We have multiplicities of $1$ and $2$ for those eigenvalues.

To find the eigenvectors, we generally solve $[ A - \lambda_i I]v_i = 0$, but since we have a repeated eigenvalue, we may need to change that strategy and find a generalized eigenvalue (I'll let you deal with the details of this and geometric multiplicities).

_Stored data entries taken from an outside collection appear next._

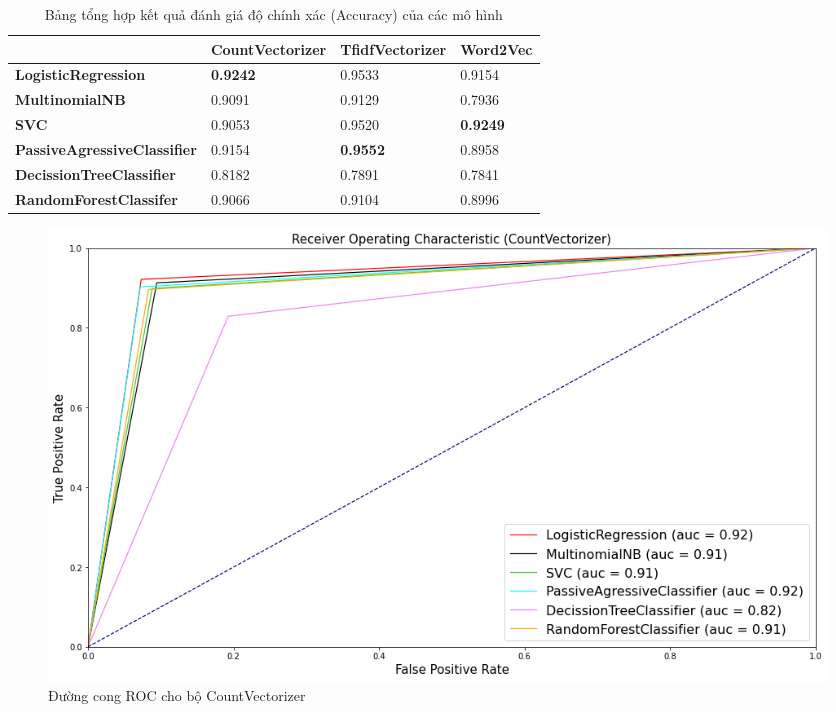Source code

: \documentclass[12pt,a4paper,oneside]{book}
\begin{document}
	\begin{table}[H]
		\renewcommand{\arraystretch}{1.5}
		\small
		\begin{center}
			\begin{tabular}{ | P{12.8em} | P{3.3cm}| P{3cm} | P{2.5cm} |} 
			\hline
		      & \textbf{CountVectorizer} & \textbf{TfidfVectorizer} & \textbf{Word2Vec} \\ 
			\hline
			\textbf{LogisticRegression} & \textbf{0.9242} & 0.9533 & 0.9154\\ 
			\hline
			\textbf{MultinomialNB} & 0.9091 & 0.9129 & 0.7936 \\
			\hline
			\textbf{SVC} & 0.9053 & 0.9520 & \textbf{0.9249} \\
			\hline
			\textbf{PassiveAgressiveClassifier} & 0.9154 & \textbf{0.9552} & 0.8958 \\
			\hline
			\textbf{DecissionTreeClassifier} & 0.8182 & 0.7891 & 0.7841 \\
			\hline
			\textbf{RandomForestClassifer} & 0.9066 & 0.9104 & 0.8996 \\
			\hline
			\end{tabular}
		\end{center}
		\caption{Bảng tổng hợp kết quả đánh giá độ chính xác (Accuracy) của các mô hình}
	\end{table}
	\hfill
	\begin{figure}[H]
		\centering
		\includegraphics[width=1\textwidth]{cvroc}
		\caption{Đường cong ROC cho bộ CountVectorizer}
	\end{figure}
	
\end{document}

So, for $\lambda_1 = 3$, we have:

$[A- 3I]v_1 = \begin{bmatrix}0 & 1 & 6 \\ 2 & -2 & 0 \\ -1 & 0 & -6\end{bmatrix}v_1 = 0$

Doing row-reduced-echelon-form (RREF), yields:

$\begin{bmatrix}1 & 0 & 6 \\ 0 & 1 & 6 \\ 0 & 0 & 0\end{bmatrix}v_1 = 0$

Thus, $b = -6c, a = -6c \rightarrow ~~\text{let}~~ c = 1 \rightarrow a = b = -6, v_1 = (-6,-6,1)$.

Repeating this same process for the second eigenvalue, we have as RREF:

$\begin{bmatrix}1 & 0 & 2 \\ 0 & 1 & -2 \\ 0 & 0 & 0\end{bmatrix}v_1 = 0$

This yields an eigenvector of $v_2 = (-2, 2, 1)$.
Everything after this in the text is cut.